§ Your task: Print word for word the first line of the listing below and every line after it, through the line with "To use this". Leave out the pictures and the rest.
*** Listed records ***
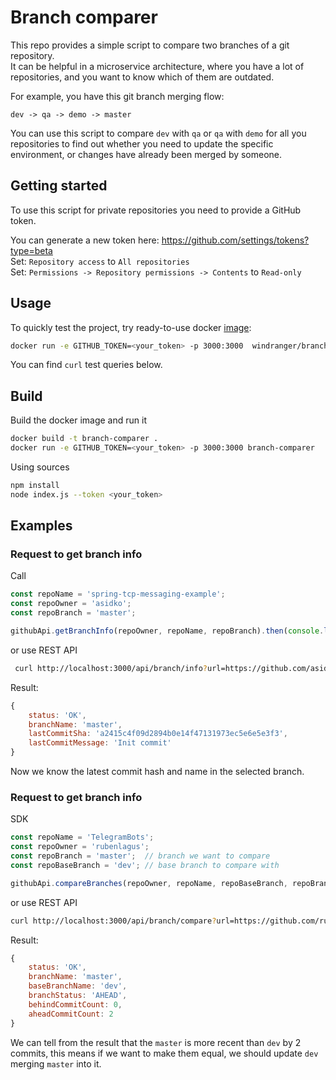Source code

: # Branch comparer

This repo provides a simple script to compare two branches of a git repository.  
It can be helpful in a microservice architecture, where you have a lot of repositories,
and you want to know which of them are outdated.

For example, you have this git branch merging flow:
```text
dev -> qa -> demo -> master
```
You can use this script to compare `dev` with `qa` or `qa` with `demo` for all you repositories
to find out whether you need to update the specific environment, or changes have already been merged by someone.

## Getting started

To use this script for private repositories you need to provide a GitHub token.

You can generate a new token here: https://github.com/settings/tokens?type=beta  
Set: `Repository access` to `All repositories`  
Set: `Permissions -> Repository permissions -> Contents` to `Read-only`

## Usage

To quickly test the project, try ready-to-use docker [image](https://hub.docker.com/repository/docker/windranger/branch-comparer):
```bash
docker run -e GITHUB_TOKEN=<your_token> -p 3000:3000  windranger/branch-comparer:v2.0.0
```

You can find `curl` test queries below.

## Build

Build the docker image and run it
```bash
docker build -t branch-comparer .
docker run -e GITHUB_TOKEN=<your_token> -p 3000:3000 branch-comparer
```

Using sources
```bash
npm install
node index.js --token <your_token>
```

## Examples

### Request to get branch info

Call
```js
const repoName = 'spring-tcp-messaging-example';
const repoOwner = 'asidko';
const repoBranch = 'master';

githubApi.getBranchInfo(repoOwner, repoName, repoBranch).then(console.log);
```
or use REST API
```bash
 curl http://localhost:3000/api/branch/info?url=https://github.com/asidko/spring-tcp-messaging-example.git&branch=master
```

Result:
```js
{
    status: 'OK',
    branchName: 'master',
    lastCommitSha: 'a2415c4f09d2894b0e14f47131973ec5e6e5e3f3',
    lastCommitMessage: 'Init commit'
}
```
Now we know the latest commit hash and name in the selected branch.

### Request to get branch info

SDK
```js
const repoName = 'TelegramBots';
const repoOwner = 'rubenlagus';
const repoBranch = 'master';  // branch we want to compare
const repoBaseBranch = 'dev'; // base branch to compare with

githubApi.compareBranches(repoOwner, repoName, repoBaseBranch, repoBranch).then(console.log);
```
or use REST API
```bash
curl http://localhost:3000/api/branch/compare?url=https://github.com/rubenlagus/TelegramBots.git&branch=master&baseBranch=dev
```
Result:
```js
{
    status: 'OK',
    branchName: 'master',
    baseBranchName: 'dev',
    branchStatus: 'AHEAD',
    behindCommitCount: 0,
    aheadCommitCount: 2
}
```
We can tell from the result that the `master` is more recent than `dev` by 2 commits, this means if we want to make them equal, we should update `dev` merging `master` into it.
***
§ Finished exercise:
Source code

: # Branch comparer

This repo provides a simple script to compare two branches of a git repository.  
It can be helpful in a microservice architecture, where you have a lot of repositories,
and you want to know which of them are outdated.

For example, you have this git branch merging flow:
```text
dev -> qa -> demo -> master
```
You can use this script to compare `dev` with `qa` or `qa` with `demo` for all you repositories
to find out whether you need to update the specific environment, or changes have already been merged by someone.

## Getting started

To use this script for private repositories you need to provide a GitHub token.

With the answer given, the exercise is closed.